Kiedy o Gravelach nikt jeszcze nie słyszał, istniała już rowerowa grupa Advenced, czyli szosowe rowery długodystansowe, którymi można było zjechać również w niezbyt wymagający teren. Oto Giant Defy Advenced 1.
Maciej Paterak
Czym właściwie jest grupa Advenced? To typowy rower szosowy, na szosowych oponach, ale zdecydowanie większych wymiarach niż zazwyczaj spotykane - w tym przypadku aż 32mm - i odpornych na tyle, że dających możliwość poruszania się po szutrowych drogach. Taki właśnie rower otrzymałem od Giant Polska do morderczego testu, czyli startów w wymagających ultramaratonach kolarskich.
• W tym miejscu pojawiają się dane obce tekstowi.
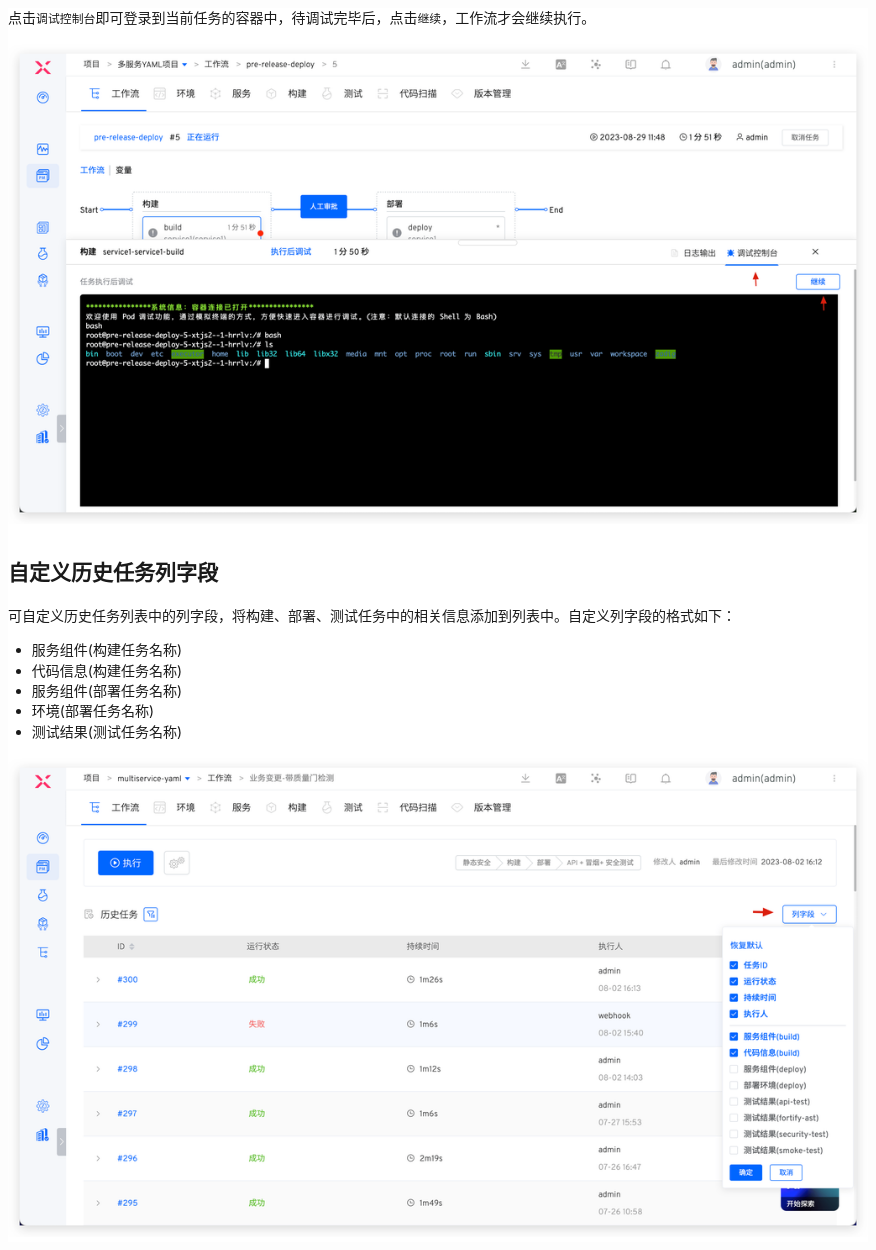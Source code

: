 点击`调试控制台`即可登录到当前任务的容器中，待调试完毕后，点击`继续`，工作流才会继续执行。

![debug_workflow](../../../../_images/debug_mode_1.png)

## 自定义历史任务列字段

可自定义历史任务列表中的列字段，将构建、部署、测试任务中的相关信息添加到列表中。自定义列字段的格式如下：

- 服务组件(构建任务名称)
- 代码信息(构建任务名称)
- 服务组件(部署任务名称)
- 环境(部署任务名称)
- 测试结果(测试任务名称)

![debug_wordefine_workflow_task_columnkflow](../../../../_images/define_workflow_task_column.png)

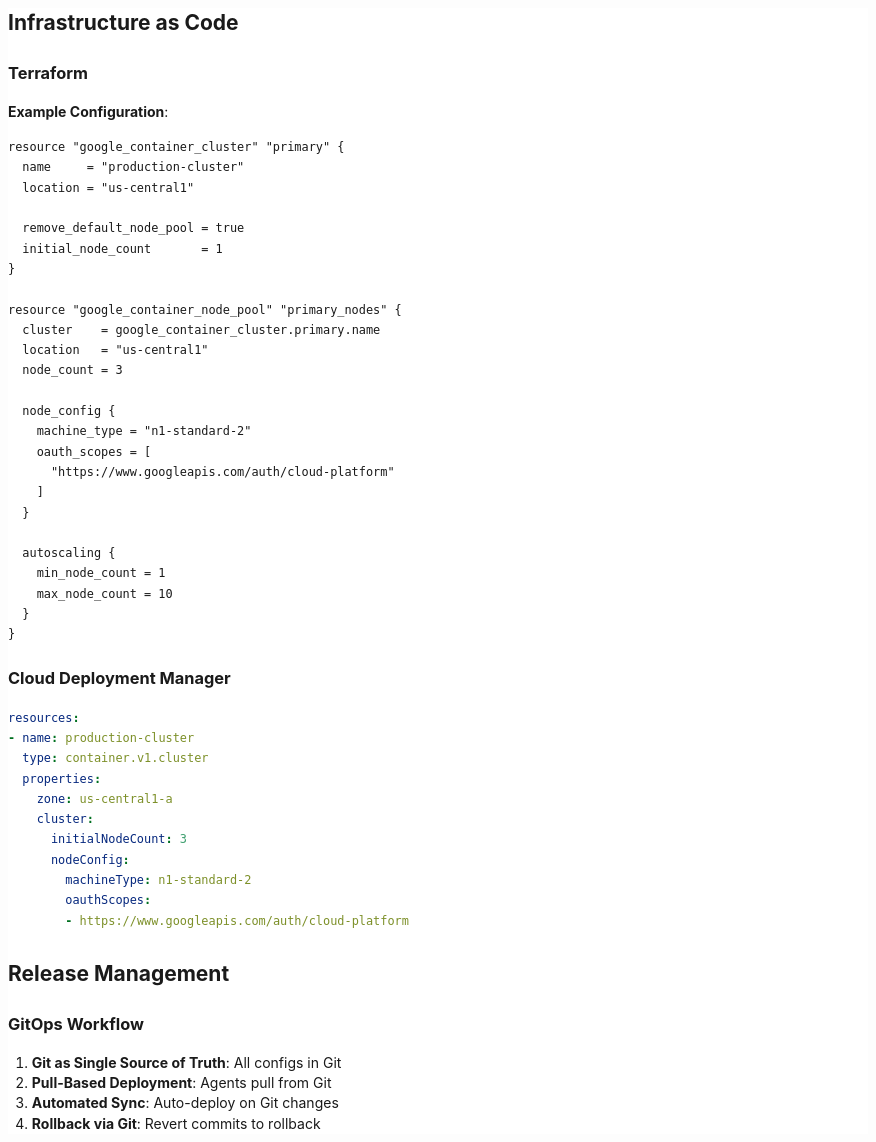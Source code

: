 
## Infrastructure as Code

### Terraform
**Example Configuration**:
```hcl
resource "google_container_cluster" "primary" {
  name     = "production-cluster"
  location = "us-central1"

  remove_default_node_pool = true
  initial_node_count       = 1
}

resource "google_container_node_pool" "primary_nodes" {
  cluster    = google_container_cluster.primary.name
  location   = "us-central1"
  node_count = 3

  node_config {
    machine_type = "n1-standard-2"
    oauth_scopes = [
      "https://www.googleapis.com/auth/cloud-platform"
    ]
  }

  autoscaling {
    min_node_count = 1
    max_node_count = 10
  }
}
```

### Cloud Deployment Manager
```yaml
resources:
- name: production-cluster
  type: container.v1.cluster
  properties:
    zone: us-central1-a
    cluster:
      initialNodeCount: 3
      nodeConfig:
        machineType: n1-standard-2
        oauthScopes:
        - https://www.googleapis.com/auth/cloud-platform
```

## Release Management

### GitOps Workflow
1. **Git as Single Source of Truth**: All configs in Git
2. **Pull-Based Deployment**: Agents pull from Git
3. **Automated Sync**: Auto-deploy on Git changes
4. **Rollback via Git**: Revert commits to rollback
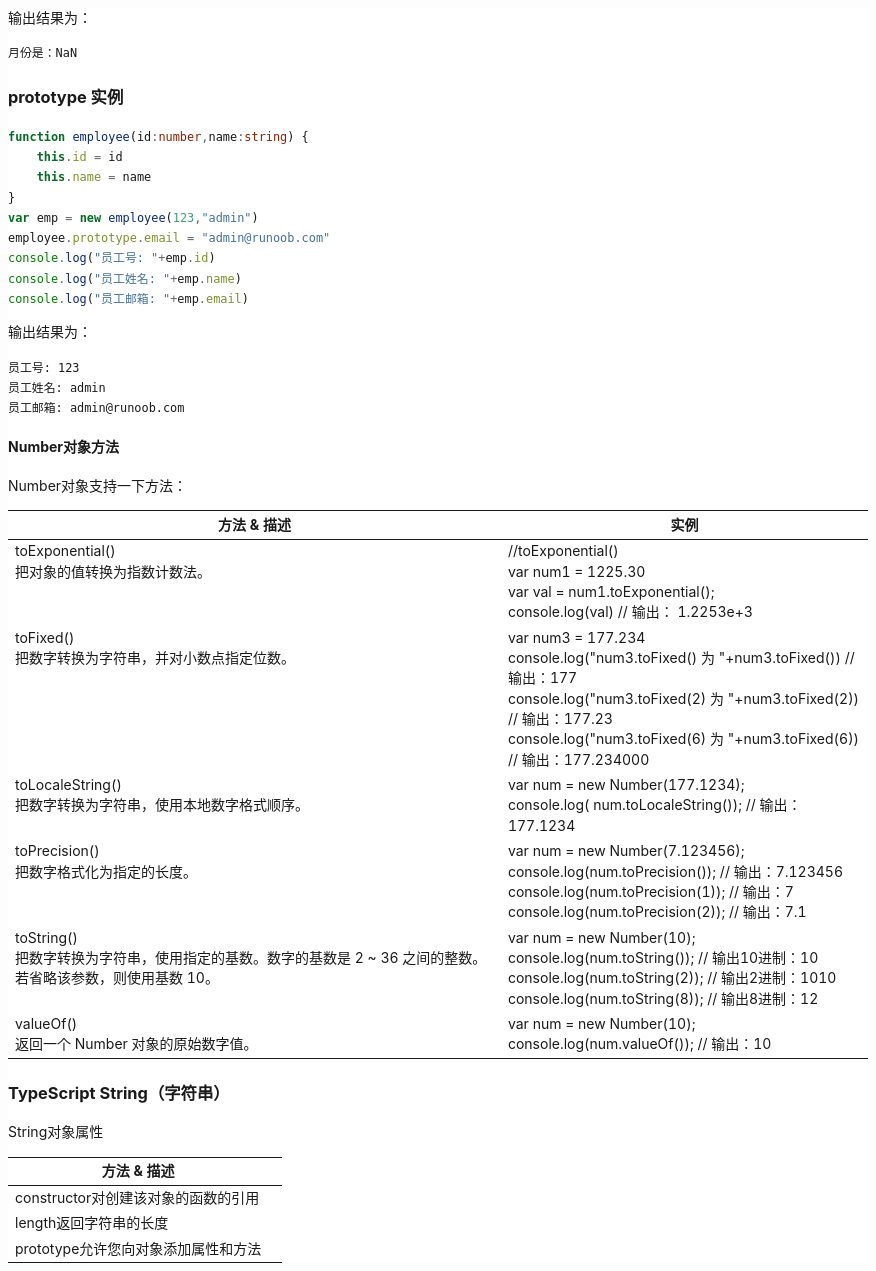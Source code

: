 输出结果为：

```
月份是：NaN
```



### prototype 实例

```ts
function employee(id:number,name:string) {
    this.id = id
    this.name = name
}
var emp = new employee(123,"admin")
employee.prototype.email = "admin@runoob.com"
console.log("员工号: "+emp.id)
console.log("员工姓名: "+emp.name)
console.log("员工邮箱: "+emp.email)
```

输出结果为：

```
员工号: 123
员工姓名: admin
员工邮箱: admin@runoob.com
```



#### Number对象方法

Number对象支持一下方法：

| 方法 & 描述                                                  | 实例                                                         |
| ------------------------------------------------------------ | ------------------------------------------------------------ |
| toExponential()<br />把对象的值转换为指数计数法。            | //toExponential() <br/>var num1 = 1225.30 <br/>var val = num1.toExponential(); <br/>console.log(val) // 输出： 1.2253e+3 |
| toFixed()<br />把数字转换为字符串，并对小数点指定位数。      | var num3 = 177.234 <br/>console.log("num3.toFixed() 为 "+num3.toFixed())    // 输出：177<br/>console.log("num3.toFixed(2) 为 "+num3.toFixed(2))  // 输出：177.23<br/>console.log("num3.toFixed(6) 为 "+num3.toFixed(6))  // 输出：177.234000 |
| toLocaleString()<br />把数字转换为字符串，使用本地数字格式顺序。 | var num = new Number(177.1234); <br/>console.log( num.toLocaleString());  // 输出：177.1234 |
| toPrecision()<br />把数字格式化为指定的长度。                | var num = new Number(7.123456); <br/>console.log(num.toPrecision());  // 输出：7.123456 <br/>console.log(num.toPrecision(1)); // 输出：7<br/>console.log(num.toPrecision(2)); // 输出：7.1 |
| toString()<br />把数字转换为字符串，使用指定的基数。数字的基数是 2 ~ 36 之间的整数。若省略该参数，则使用基数 10。 | var num = new Number(10); <br/>console.log(num.toString());  // 输出10进制：10<br/>console.log(num.toString(2)); // 输出2进制：1010<br/>console.log(num.toString(8)); // 输出8进制：12 |
| valueOf()<br />返回一个 Number 对象的原始数字值。            | var num = new Number(10); <br/>console.log(num.valueOf()); // 输出：10 |



### TypeScript String（字符串）

String对象属性

| 方法 & 描述                         |      |
| ----------------------------------- | ---- |
| constructor对创建该对象的函数的引用 |      |
| length返回字符串的长度              |      |
| prototype允许您向对象添加属性和方法 |      |
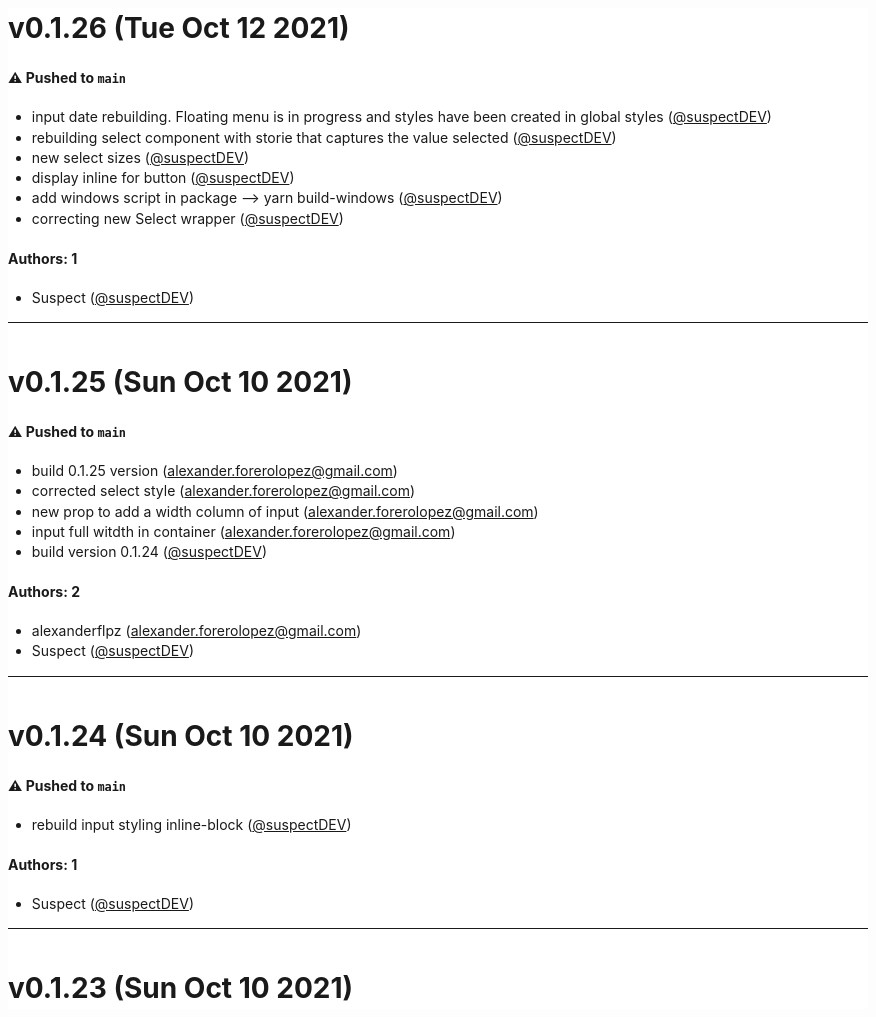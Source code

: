 
# v0.1.26 (Tue Oct 12 2021)

#### ⚠️ Pushed to `main`

- input date rebuilding. Floating menu is in progress and styles have been created in global styles ([@suspectDEV](https://github.com/suspectDEV))
- rebuilding select component with storie that captures the value selected ([@suspectDEV](https://github.com/suspectDEV))
- new select sizes ([@suspectDEV](https://github.com/suspectDEV))
- display inline for button ([@suspectDEV](https://github.com/suspectDEV))
- add windows script in package --> yarn build-windows ([@suspectDEV](https://github.com/suspectDEV))
- correcting new Select wrapper ([@suspectDEV](https://github.com/suspectDEV))

#### Authors: 1

- Suspect ([@suspectDEV](https://github.com/suspectDEV))

---

# v0.1.25 (Sun Oct 10 2021)

#### ⚠️ Pushed to `main`

- build 0.1.25 version (alexander.forerolopez@gmail.com)
- corrected select style (alexander.forerolopez@gmail.com)
- new prop to add a width column of input (alexander.forerolopez@gmail.com)
- input full witdth in container (alexander.forerolopez@gmail.com)
- build version 0.1.24 ([@suspectDEV](https://github.com/suspectDEV))

#### Authors: 2

- alexanderflpz (alexander.forerolopez@gmail.com)
- Suspect ([@suspectDEV](https://github.com/suspectDEV))

---

# v0.1.24 (Sun Oct 10 2021)

#### ⚠️ Pushed to `main`

- rebuild input styling inline-block ([@suspectDEV](https://github.com/suspectDEV))

#### Authors: 1

- Suspect ([@suspectDEV](https://github.com/suspectDEV))

---

# v0.1.23 (Sun Oct 10 2021)
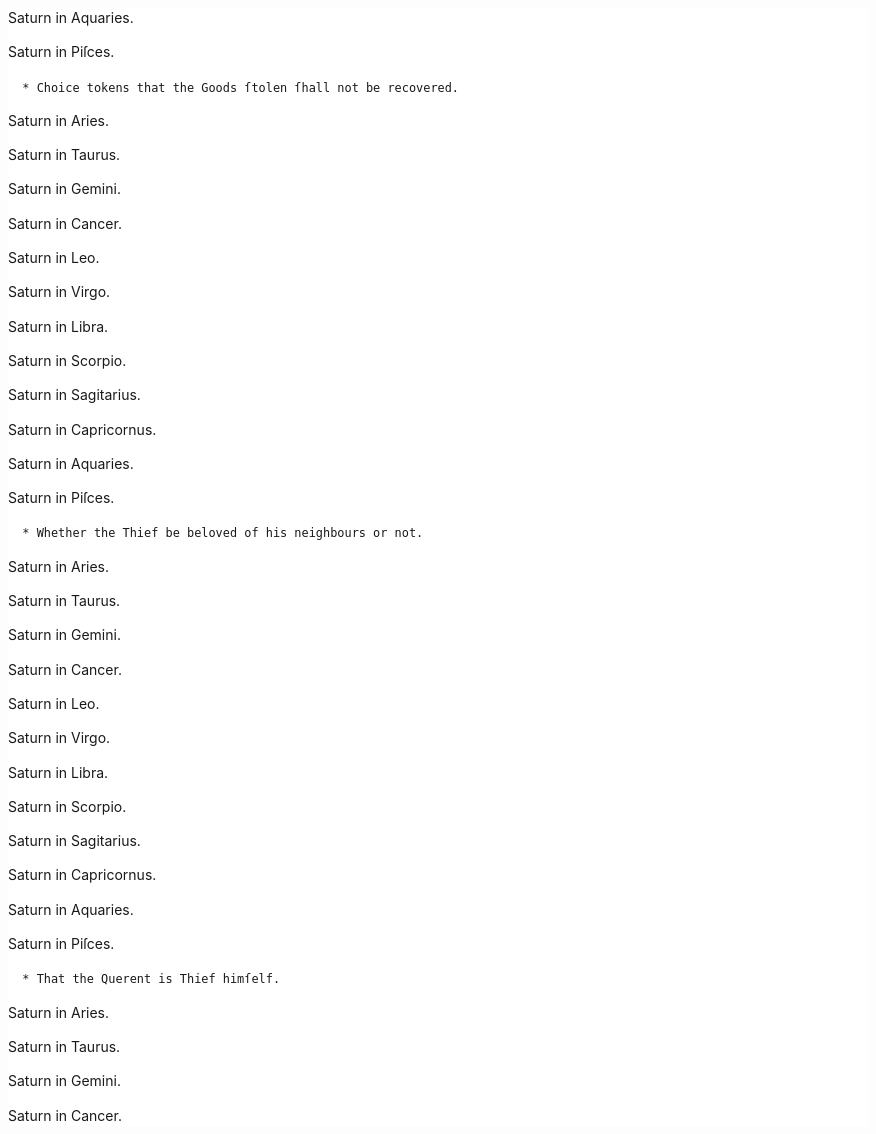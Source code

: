 Saturn in Aquaries.

Saturn in Piſces.

      * Choice tokens that the Goods ſtolen ſhall not be recovered.

Saturn in Aries.

Saturn in Taurus.

Saturn in Gemini.

Saturn in Cancer.

Saturn in Leo.

Saturn in Virgo.

Saturn in Libra.

Saturn in Scorpio.

Saturn in Sagitarius.

Saturn in Capricornus.

Saturn in Aquaries.

Saturn in Piſces.

      * Whether the Thief be beloved of his neighbours or not.

Saturn in Aries.

Saturn in Taurus.

Saturn in Gemini.

Saturn in Cancer.

Saturn in Leo.

Saturn in Virgo.

Saturn in Libra.

Saturn in Scorpio.

Saturn in Sagitarius.

Saturn in Capricornus.

Saturn in Aquaries.

Saturn in Piſces.

      * That the Querent is Thief himſelf.

Saturn in Aries.

Saturn in Taurus.

Saturn in Gemini.

Saturn in Cancer.

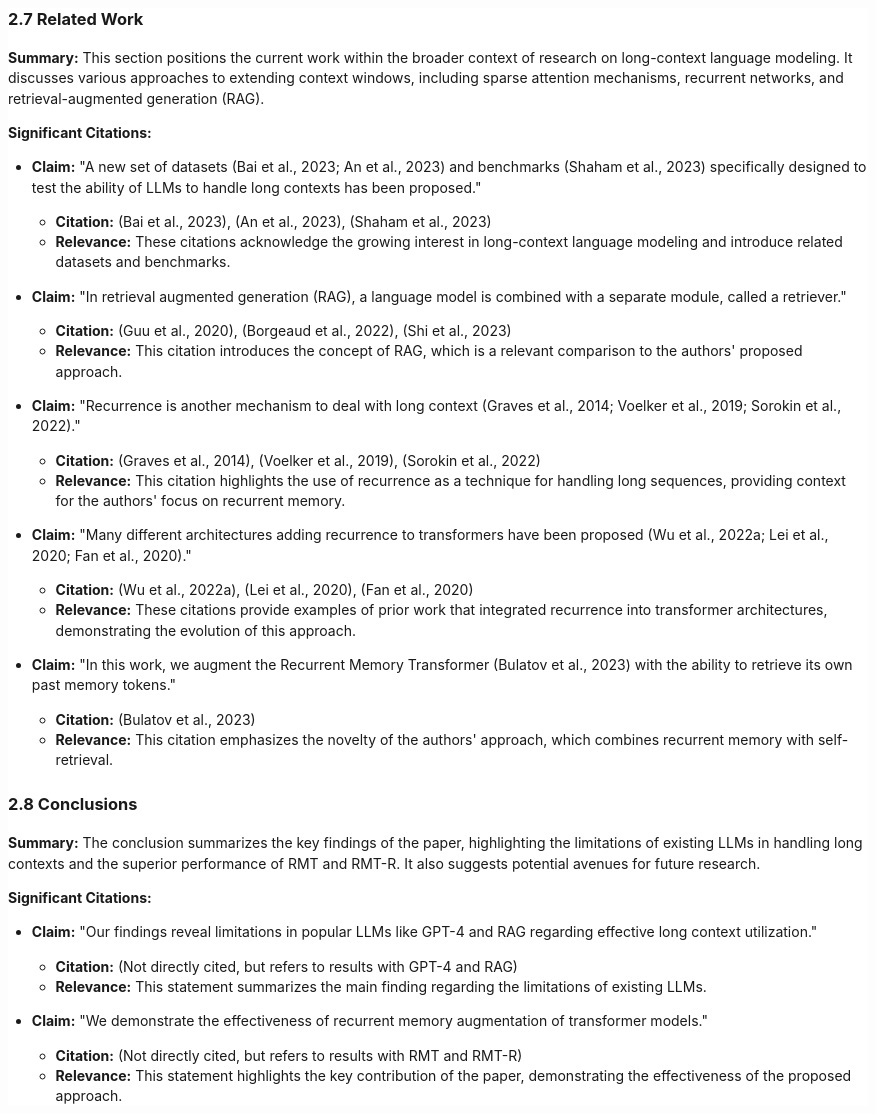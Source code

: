 
### 2.7 Related Work

**Summary:** This section positions the current work within the broader context of research on long-context language modeling. It discusses various approaches to extending context windows, including sparse attention mechanisms, recurrent networks, and retrieval-augmented generation (RAG).

**Significant Citations:**

- **Claim:** "A new set of datasets (Bai et al., 2023; An et al., 2023) and benchmarks (Shaham et al., 2023) specifically designed to test the ability of LLMs to handle long contexts has been proposed."
  - **Citation:** (Bai et al., 2023), (An et al., 2023), (Shaham et al., 2023)
  - **Relevance:** These citations acknowledge the growing interest in long-context language modeling and introduce related datasets and benchmarks.

- **Claim:** "In retrieval augmented generation (RAG), a language model is combined with a separate module, called a retriever."
  - **Citation:** (Guu et al., 2020), (Borgeaud et al., 2022), (Shi et al., 2023)
  - **Relevance:** This citation introduces the concept of RAG, which is a relevant comparison to the authors' proposed approach.

- **Claim:** "Recurrence is another mechanism to deal with long context (Graves et al., 2014; Voelker et al., 2019; Sorokin et al., 2022)."
  - **Citation:** (Graves et al., 2014), (Voelker et al., 2019), (Sorokin et al., 2022)
  - **Relevance:** This citation highlights the use of recurrence as a technique for handling long sequences, providing context for the authors' focus on recurrent memory.

- **Claim:** "Many different architectures adding recurrence to transformers have been proposed (Wu et al., 2022a; Lei et al., 2020; Fan et al., 2020)."
  - **Citation:** (Wu et al., 2022a), (Lei et al., 2020), (Fan et al., 2020)
  - **Relevance:** These citations provide examples of prior work that integrated recurrence into transformer architectures, demonstrating the evolution of this approach.

- **Claim:** "In this work, we augment the Recurrent Memory Transformer (Bulatov et al., 2023) with the ability to retrieve its own past memory tokens."
  - **Citation:** (Bulatov et al., 2023)
  - **Relevance:** This citation emphasizes the novelty of the authors' approach, which combines recurrent memory with self-retrieval.


### 2.8 Conclusions

**Summary:** The conclusion summarizes the key findings of the paper, highlighting the limitations of existing LLMs in handling long contexts and the superior performance of RMT and RMT-R. It also suggests potential avenues for future research.

**Significant Citations:**

- **Claim:** "Our findings reveal limitations in popular LLMs like GPT-4 and RAG regarding effective long context utilization."
  - **Citation:** (Not directly cited, but refers to results with GPT-4 and RAG)
  - **Relevance:** This statement summarizes the main finding regarding the limitations of existing LLMs.

- **Claim:** "We demonstrate the effectiveness of recurrent memory augmentation of transformer models."
  - **Citation:** (Not directly cited, but refers to results with RMT and RMT-R)
  - **Relevance:** This statement highlights the key contribution of the paper, demonstrating the effectiveness of the proposed approach.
Giant Defy Advenced 1 to rower na lekkiej karbonowej ramie, z wysokiej jakości przerzutkami: przód Shimano Ultrega, tył: Shimano GRX 810 (grupa gravelowa!). Obręcze aluminiowe Giant P-R2 Disc tabeles ready, z oponami 32mm ( w rzeczywistości aż 33,5mm!) Giant Gavia Fondo 1, zwijane. Hamulce Shimano Ultegra hydrauliczne, tarcze Giant MPH [P]160mm, [T]140mm. Mechanizm korbowy Shimano FC-RS510, 34/50, kaseta Shimano Ultegra, 11-34. Dadajmy - manetki Shimano Ultrega. Tyle najważniejszych informacji na temat samego roweru. Jak widać tu nie oszczędzano na niczym, dalej może być już tylko elektronika.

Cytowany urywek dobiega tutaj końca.